Transformers documentation
RADIO
This model was contributed to Hugging Face Transformers on 2026-06-30.
RADIO
RADIO (Reduce All Domains Into One) is a family of vision foundation models from NVIDIA trained by multi-teacher distillation (e.g. CLIP, DINOv2, SAM) into a single ViT backbone.
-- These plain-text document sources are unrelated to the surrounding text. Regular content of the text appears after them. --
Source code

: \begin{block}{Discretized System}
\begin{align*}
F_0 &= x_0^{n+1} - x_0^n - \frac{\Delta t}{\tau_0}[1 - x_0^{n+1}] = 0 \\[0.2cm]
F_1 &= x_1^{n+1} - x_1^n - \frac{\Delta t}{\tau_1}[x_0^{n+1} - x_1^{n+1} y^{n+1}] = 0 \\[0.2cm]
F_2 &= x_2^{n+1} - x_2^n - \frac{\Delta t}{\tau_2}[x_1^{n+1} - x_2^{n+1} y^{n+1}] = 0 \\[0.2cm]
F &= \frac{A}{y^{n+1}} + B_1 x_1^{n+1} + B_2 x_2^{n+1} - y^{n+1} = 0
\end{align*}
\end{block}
It produces both an image-level summary embedding and dense spatial features, and supports variable input resolutions through a Cropped Position Embedding (CPE) patch generator.
The example below demonstrates how to extract image features with the RadioModel class.
import requests
import torch
from PIL import Image
from transformers import CLIPImageProcessor, RadioModel
hf_repo = "nvidia/C-RADIOv4-H"
model = RadioModel.from_pretrained(hf_repo)
model.eval().cuda()
image_processor = CLIPImageProcessor(
size={"height": 224, "width": 224}, do_resize=True, do_center_crop=False, do_normalize=False
)
url = "https://huggingface.co/datasets/huggingface/documentation-images/resolve/main/pipeline-cat-chonk.jpeg"
image = Image.open(requests.get(url, stream=True).raw).convert("RGB")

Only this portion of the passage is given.